Following the deadly Valentine’s Day shooting in Parkland, Fla., banks and credit card companies considered blocking consumers’ gun purchases as corporate America engaged in a marathon virtue-signaling session to prove to their customers that they too care about the lives of students being endangered by gun violence.

Of course, these bans would’ve likely been temporary. Banks could’ve quietly withdrawn the restrictions once the public furor quieted down. However, some banks and credit card companies are now considering a more permanent move that would transform them into foot soldiers in the deep state’s push to create a register of all gun owners. The Wall Street Journal reported Monday that some lenders are now discussing ways to identify purchases of guns through their payment systems. This would effectively transform them into tools of the intelligence services by monitoring virtually all gun sales at sporting goods stores and other merchants that aren’t transacted in cash.

As WSJ explains, card networks like Visa and Mastercard can request approval for what’s called a merchant category code – or MCC – a protocol that’s governed by a Switzerland-based nonprofit. The code can be applied to gun merchants so that banks can flag new gun purchases using their credit cards.

The lenders are still discussing what types of merchants would receive the new code. Would it be all gun sellers? Or just sporting-goods merchants but not companies like Wal-Mart that primarily sell other products.

Guns

One bank has even had conversations with lawmakers about a bill to require merchants to report ALL purchases of certain “gun-related” products.

Currently, card companies, including networks and banks that issue credit cards, have little to no insight into gun purchases. Gun sellers fall into broader categories such as sporting-goods retailers or specialty retail shops. Big-box retailers that also sell guns are often assigned codes that include “variety” or “discount” stores.

An area of discussion, according to the people familiar with the talks: How far reaching a new MCC would be. This code could identify purchases made at gun dealers—but not at merchants that primarily sell other products, such as Walmart Inc.

Some talks have gone further. At least one large U.S. bank has had early conversations with lawmakers about potential legislation to require merchants to share information about specific gun-related products consumers are buying with their cards, according to people familiar with the matter.

As WSJ reminds us, banks have at times blocked purchases of certain items that they believed to be risky, or part of a legal gray area. They also act as the front-line of defense in monitoring payments for suspicious – possibly terrorism-related – activity.

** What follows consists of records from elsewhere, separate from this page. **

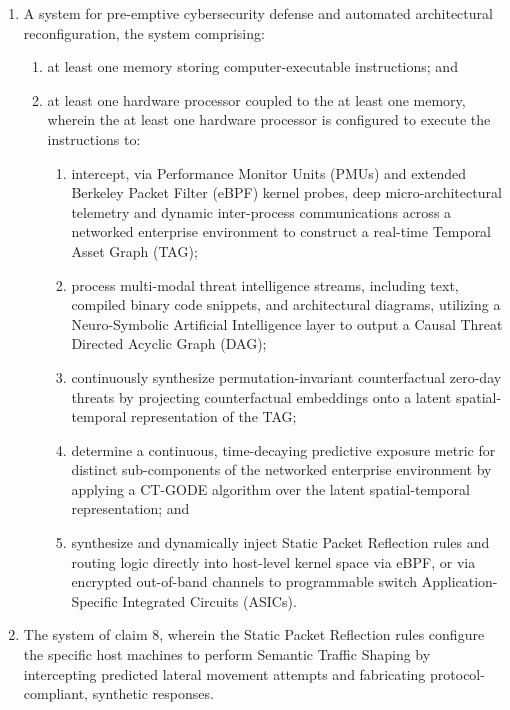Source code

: \documentclass[12pt, letterpaper]{article}
\begin{document}
\begin{enumerate}[label=\textbf{\arabic*.}, leftmargin=*]
    \item A system for pre-emptive cybersecurity defense and automated architectural reconfiguration, the system comprising:
    \begin{enumerate}[label=(\alph*)]
        \item at least one memory storing computer-executable instructions; and
        \item at least one hardware processor coupled to the at least one memory, wherein the at least one hardware processor is configured to execute the instructions to:
        \begin{enumerate}[label=\roman*.]
            \item intercept, via Performance Monitor Units (PMUs) and extended Berkeley Packet Filter (eBPF) kernel probes, deep micro-architectural telemetry and dynamic inter-process communications across a networked enterprise environment to construct a real-time Temporal Asset Graph (TAG);
            \item process multi-modal threat intelligence streams, including text, compiled binary code snippets, and architectural diagrams, utilizing a Neuro-Symbolic Artificial Intelligence layer to output a Causal Threat Directed Acyclic Graph (DAG);
            \item continuously synthesize permutation-invariant counterfactual zero-day threats by projecting counterfactual embeddings onto a latent spatial-temporal representation of the TAG;
            \item determine a continuous, time-decaying predictive exposure metric for distinct sub-components of the networked enterprise environment by applying a CT-GODE algorithm over the latent spatial-temporal representation; and
            \item synthesize and dynamically inject Static Packet Reflection rules and routing logic directly into host-level kernel space via eBPF, or via encrypted out-of-band channels to programmable switch Application-Specific Integrated Circuits (ASICs).
        \end{enumerate}
    \end{enumerate}

    \item The system of claim 8, wherein the Static Packet Reflection rules configure the specific host machines to perform Semantic Traffic Shaping by intercepting predicted lateral movement attempts and fabricating protocol-compliant, synthetic responses.


\end{enumerate}
\end{document}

And in rare instances, banks have stopped doing business altogether with politically unpalatable groups like the government of South Africa during the apartheid era.

Citigroup has already started restricting purchases of guns using its credit cards to users over the age of 21 (because the last thing these banks want to see is the next mass murderer using a Citigroup-branded credit card to make a fatal purchase).

This would also open up a new can of worms, as banks would encounter similar problems to those facing Facebook, Twitter and other social media companies as they decide how they should handle all the sensitive user data they are collecting.

“A bank could say, ‘We’re not going to do business with gun manufacturers,'” said Jeremy Stein, a former member of the Federal Reserve board of governors who currently is an economics professor at Harvard University. “But when it gets into using the information, you’re getting into the same issues Facebook and others had problems with.”

A dividing line, he added, would be whether banks are monitoring transactions for criminality. “If it’s just a policy objective, even if I liked the policy objective, I’d think it’s worrisome,” Mr. Stein added.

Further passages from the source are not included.